Au 31 décembre 2011, l’encours total des crédits garantis et des avances octroyées par l’IFCIC s’élevait à 836 millions d’euros, soit 388 millions d’euros en encours de risque. Les crédits à court terme pour la production cinématographique et audiovisuelle représentent environ 80 % de l’encours garanti.

a) Les fonds de garantie

Il s’agit notamment du :

  •  Fonds cinéma audiovisuel : doté par le CNC, ce fonds délivre ses garanties en faveur des producteurs, distributeurs, exploitants et industries techniques de l’image ;
  •  Fonds industries culturelles : doté essentiellement par le MCC, renforcé par des contributions d’organismes professionnels, il délivre ses garanties à l’ensemble des autres secteurs de la culture.

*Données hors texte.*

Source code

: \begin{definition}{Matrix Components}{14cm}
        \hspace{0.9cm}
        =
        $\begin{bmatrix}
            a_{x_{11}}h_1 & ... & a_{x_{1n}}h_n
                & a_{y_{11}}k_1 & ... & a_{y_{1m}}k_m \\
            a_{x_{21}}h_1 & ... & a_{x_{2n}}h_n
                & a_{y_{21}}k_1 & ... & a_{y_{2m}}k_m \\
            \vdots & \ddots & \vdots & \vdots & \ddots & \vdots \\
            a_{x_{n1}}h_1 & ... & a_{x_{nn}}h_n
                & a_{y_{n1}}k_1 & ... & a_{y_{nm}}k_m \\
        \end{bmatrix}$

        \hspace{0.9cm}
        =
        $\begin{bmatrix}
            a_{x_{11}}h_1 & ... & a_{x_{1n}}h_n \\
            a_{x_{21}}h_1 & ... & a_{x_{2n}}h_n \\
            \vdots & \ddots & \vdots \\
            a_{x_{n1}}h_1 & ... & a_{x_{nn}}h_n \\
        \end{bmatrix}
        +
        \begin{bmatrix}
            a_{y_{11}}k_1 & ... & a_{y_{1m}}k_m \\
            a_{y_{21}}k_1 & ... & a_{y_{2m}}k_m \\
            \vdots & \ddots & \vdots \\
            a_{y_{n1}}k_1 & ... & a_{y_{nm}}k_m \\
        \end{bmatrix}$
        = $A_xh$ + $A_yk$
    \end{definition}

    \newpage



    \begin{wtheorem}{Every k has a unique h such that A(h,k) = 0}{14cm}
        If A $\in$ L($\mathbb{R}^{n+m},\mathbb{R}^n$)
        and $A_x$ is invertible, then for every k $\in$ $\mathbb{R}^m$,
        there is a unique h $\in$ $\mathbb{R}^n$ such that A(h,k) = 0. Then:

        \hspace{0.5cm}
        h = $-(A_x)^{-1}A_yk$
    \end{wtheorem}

L’exercice 2010 a été marqué par la création d’un nouveau fonds de garanties dédié au théâtre privé et, en décembre, par celle d’un fonds de garantie à la production cinématographique européenne doté par le programme MEDIA de l’Union européenne.

b) Les fonds d’avances

L’agrément bancaire de l’IFCIC a été élargi afin de lui permettre de prêter directement à certaines entreprises à qui la garantie de l’IFCIC ne suffisait pas pour accéder au crédit dans de bonnes conditions. L’IFCIC s’est ainsi vu confier par le MCC la gestion d’un fonds d’avances aux industries musicales dédié aux entreprises indépendantes de la filière musicale (producteurs, éditeurs et distributeurs) et destiné à soutenir leurs investissements de développement ou d’adaptation aux évolutions de leurs marchés. Depuis, sur le modèle de ce fonds, deux autres fonds ont été créés pour permettre des avances remboursables aux jeunes créateurs de mode (FAJEC) et aux entreprises de presse quotidienne et assimilées d’information politique et générale (FAREP).

3. Mettre en place les conditions d’une contribution au financement de la création par les grands acteurs du numérique

Alors que les acteurs des filières des industries de contenu rencontrent de profondes difficultés, des acteurs extérieurs à ces filières ou situées en marge captent une part croissante de la valeur liée à la création et de la diffusion de contenu. Certains de ces acteurs contribuent, directement (Orange contribue ainsi à un fonds de la Société des auteurs et compositeurs dramatiques - SACD) ou indirectement (notamment via la redevance pour copie privée), au financement de la création, mais selon des modalités parfois jugées inadaptées et pour des montants souvent jugés insuffisants.

Quant à des acteurs multinationaux tels Google, Apple, eBay ou Amazon, ils réalisent des chiffres d’affaires et des bénéfices considérables, notamment en France, mais ne contribuent que peu ou pas au financement de la création et, plus largement, sont peu taxés dans l’Hexagone puisqu’ils ont, dans le cadre d’une d’optimisation fiscale (légale), installé leurs sièges dans des pays à fiscalité avantageuse. Ainsi, selon les estimations réalisées au sein du Conseil national du numérique (CNN), les quatre grands acteurs du net que sont Google, Apple, Amazon et Facebook ne versent actuellement que 4,5 M€ au titre de la fiscalité française, contre 500 M€ s’ils étaient soumis à l’impôt sur les sociétés.

La mise en œuvre de nouvelles modalités de contribution au financement de la création des œuvres par ces acteurs du numérique doit faire l’objet à cour terme d’une expertise approfondie.